» **What is expected**
Every line of the entries below that carries the string "Step" should be copied.

** Opening Material to process block **

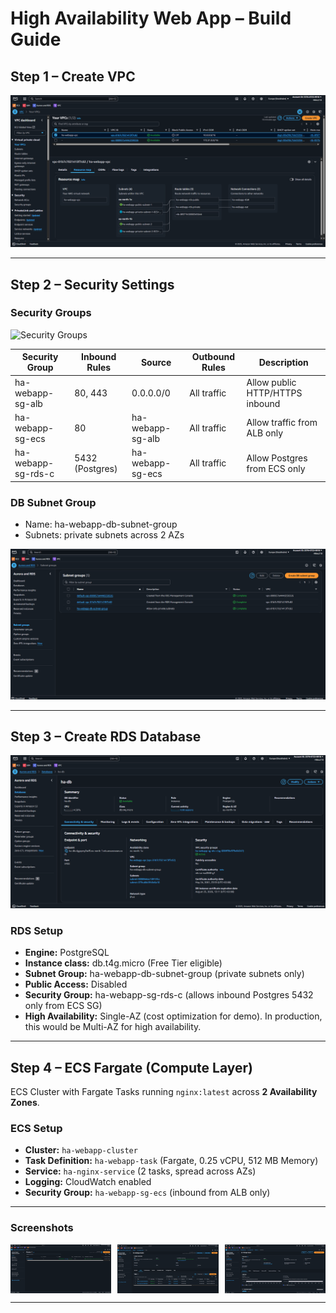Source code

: # High Availability Web App – Build Guide

## Step 1 – Create VPC

![VPC](./screenshots/01_VPC.png)

---

## Step 2 – Security Settings

### Security Groups

![Security Groups](./screenshots/02_Security_Group.png)

| Security Group       | Inbound Rules             | Source                 | Outbound Rules  | Description                          |
|----------------------|---------------------------|------------------------|-----------------|--------------------------------------|
| ha-webapp-sg-alb     | 80, 443                   | 0.0.0.0/0              | All traffic     | Allow public HTTP/HTTPS inbound      |
| ha-webapp-sg-ecs     | 80                        | ha-webapp-sg-alb       | All traffic     | Allow traffic from ALB only          |
| ha-webapp-sg-rds-c   | 5432 (Postgres)           | ha-webapp-sg-ecs       | All traffic     | Allow Postgres from ECS only         |

### DB Subnet Group
- Name: ha-webapp-db-subnet-group
- Subnets: private subnets across 2 AZs

![Subnets](./screenshots/02_Subnets.png)

---

## Step 3 – Create RDS Database

![Subnets](./screenshots/03_RDS.png)

### RDS Setup
- **Engine:** PostgreSQL
- **Instance class:** db.t4g.micro (Free Tier eligible)
- **Subnet Group:** ha-webapp-db-subnet-group (private subnets only)
- **Public Access:** Disabled
- **Security Group:** ha-webapp-sg-rds-c (allows inbound Postgres 5432 only from ECS SG)
- **High Availability:** Single-AZ (cost optimization for demo). In production, this would be Multi-AZ for high availability.

---

## Step 4 – ECS Fargate (Compute Layer)

ECS Cluster with Fargate Tasks running `nginx:latest` across **2 Availability Zones**.

### ECS Setup
- **Cluster:** `ha-webapp-cluster`
- **Task Definition:** `ha-webapp-task` (Fargate, 0.25 vCPU, 512 MB Memory)
- **Service:** `ha-nginx-service` (2 tasks, spread across AZs)
- **Logging:** CloudWatch enabled
- **Security Group:** `ha-webapp-sg-ecs` (inbound from ALB only)

---

### Screenshots

<div style="display: flex; justify-content: space-between;">
  <img src="./screenshots/04_Cluster.png" alt="Cluster" width="32%">
  <img src="./screenshots/04_Service.png" alt="Service" width="32%">
  <img src="./screenshots/04_Task.png" alt="Task" width="32%">
</div>

---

** Closing Material to process block **

» **Result below**
## Step 1 – Create VPC
## Step 2 – Security Settings
## Step 3 – Create RDS Database
## Step 4 – ECS Fargate (Compute Layer)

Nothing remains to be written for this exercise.